O ápice dos paradoxos — real x ideal; verdadeiro x falso; loucura x sanidade; vida x arte —, desenvolvidos nas partes 1 e 2 da saga do Dom Quixote de la Mancha, se dá no capítulo final (capítulo 74). Nesse capítulo, dom Quixote faz seu testamento como Alonso Quixano, o Bom e nosso narrador de segunda mão assume sua condição de autor único e ‘verdadeiro’ do personagem Quixote/Quixano.

Há, no Brasil, dezenas de edições brasileiras da tradução lusitana do Dom Quixote feita pelos viscondes de Castilho e de Azevedo, publicada em Portugal desde 1876 e no Brasil desde 1898 até o momento presente.

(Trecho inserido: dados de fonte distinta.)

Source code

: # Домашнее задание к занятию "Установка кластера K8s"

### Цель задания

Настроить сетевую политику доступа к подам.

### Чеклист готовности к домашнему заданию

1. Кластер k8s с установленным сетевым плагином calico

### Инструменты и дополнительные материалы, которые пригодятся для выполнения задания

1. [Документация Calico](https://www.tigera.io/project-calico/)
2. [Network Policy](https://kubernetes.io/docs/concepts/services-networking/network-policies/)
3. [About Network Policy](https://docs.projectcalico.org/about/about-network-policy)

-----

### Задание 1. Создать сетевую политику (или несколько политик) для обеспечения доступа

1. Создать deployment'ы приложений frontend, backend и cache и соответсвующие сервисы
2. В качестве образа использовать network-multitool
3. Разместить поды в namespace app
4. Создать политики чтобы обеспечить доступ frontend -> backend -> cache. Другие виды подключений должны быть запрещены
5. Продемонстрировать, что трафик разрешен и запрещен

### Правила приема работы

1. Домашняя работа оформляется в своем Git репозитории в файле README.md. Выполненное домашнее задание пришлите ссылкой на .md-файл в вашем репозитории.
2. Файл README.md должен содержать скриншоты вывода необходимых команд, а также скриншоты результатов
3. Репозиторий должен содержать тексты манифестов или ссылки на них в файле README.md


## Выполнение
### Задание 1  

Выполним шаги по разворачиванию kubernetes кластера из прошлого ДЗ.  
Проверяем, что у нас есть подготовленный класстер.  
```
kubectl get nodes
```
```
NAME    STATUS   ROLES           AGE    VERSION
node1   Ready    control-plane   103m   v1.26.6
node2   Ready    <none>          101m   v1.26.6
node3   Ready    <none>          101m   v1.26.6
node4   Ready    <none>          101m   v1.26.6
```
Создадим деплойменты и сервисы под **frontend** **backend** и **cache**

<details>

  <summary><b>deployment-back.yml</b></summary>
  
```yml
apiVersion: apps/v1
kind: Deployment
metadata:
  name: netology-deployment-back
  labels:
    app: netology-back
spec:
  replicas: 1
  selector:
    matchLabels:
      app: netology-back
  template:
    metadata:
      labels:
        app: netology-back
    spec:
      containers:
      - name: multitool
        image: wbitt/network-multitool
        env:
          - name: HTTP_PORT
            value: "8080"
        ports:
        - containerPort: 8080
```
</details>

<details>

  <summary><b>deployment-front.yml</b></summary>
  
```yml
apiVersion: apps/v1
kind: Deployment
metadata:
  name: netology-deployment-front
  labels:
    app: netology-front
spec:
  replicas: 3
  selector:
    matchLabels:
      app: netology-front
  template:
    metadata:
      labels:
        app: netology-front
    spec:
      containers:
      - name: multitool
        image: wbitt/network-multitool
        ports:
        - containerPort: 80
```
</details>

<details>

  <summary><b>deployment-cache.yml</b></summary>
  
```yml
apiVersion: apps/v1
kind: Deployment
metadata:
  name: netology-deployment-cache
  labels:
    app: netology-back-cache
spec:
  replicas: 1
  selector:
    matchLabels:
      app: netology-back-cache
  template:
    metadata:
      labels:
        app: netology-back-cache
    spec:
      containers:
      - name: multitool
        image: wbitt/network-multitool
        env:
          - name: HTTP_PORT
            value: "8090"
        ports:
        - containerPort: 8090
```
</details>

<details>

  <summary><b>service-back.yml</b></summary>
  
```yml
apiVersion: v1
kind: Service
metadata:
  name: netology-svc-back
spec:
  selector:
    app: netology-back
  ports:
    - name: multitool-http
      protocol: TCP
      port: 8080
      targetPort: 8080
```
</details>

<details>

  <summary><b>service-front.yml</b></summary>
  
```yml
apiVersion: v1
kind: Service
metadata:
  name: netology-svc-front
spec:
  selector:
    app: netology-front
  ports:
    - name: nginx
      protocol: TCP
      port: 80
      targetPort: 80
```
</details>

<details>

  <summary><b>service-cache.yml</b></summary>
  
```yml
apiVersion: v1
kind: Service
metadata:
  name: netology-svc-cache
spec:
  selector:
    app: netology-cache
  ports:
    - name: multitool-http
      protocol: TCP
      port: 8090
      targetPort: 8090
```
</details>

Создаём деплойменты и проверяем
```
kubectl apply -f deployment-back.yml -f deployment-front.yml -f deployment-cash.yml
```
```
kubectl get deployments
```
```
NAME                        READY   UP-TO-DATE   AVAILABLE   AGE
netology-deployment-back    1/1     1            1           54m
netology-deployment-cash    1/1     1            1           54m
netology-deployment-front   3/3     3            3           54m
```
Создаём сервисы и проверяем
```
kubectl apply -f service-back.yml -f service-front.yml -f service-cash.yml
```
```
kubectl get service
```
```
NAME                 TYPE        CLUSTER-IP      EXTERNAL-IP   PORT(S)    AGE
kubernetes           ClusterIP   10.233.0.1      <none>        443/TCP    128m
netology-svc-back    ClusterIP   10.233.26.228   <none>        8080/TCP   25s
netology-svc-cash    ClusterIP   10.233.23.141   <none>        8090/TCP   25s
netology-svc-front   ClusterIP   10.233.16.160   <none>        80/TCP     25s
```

Já a primeira tradução brasileira de que se tem notícia foi feita por Milton Amado e Almir de Andrade (editora José Olympio), em 1952. Três décadas depois, em 1983, aparece a tradução de Eugênio Amado (editora Itatiaia). Com a chegada do século XXI, que marca o quadricentenário da obra-prima de Miguel de Cervantes, novas traduções brasileiras vem sendo lançadas. Alguns exemplos: a de Sérgio Molina (editora 34), em 2002 e 2007; a de Carlos Nougué e José Luis Sanchez (editora Record), em 2005; e a de Ernani Ssó (Penguin/Companhia das Letras), em 2012. Essa resenha tomou como texto base essa última tradução.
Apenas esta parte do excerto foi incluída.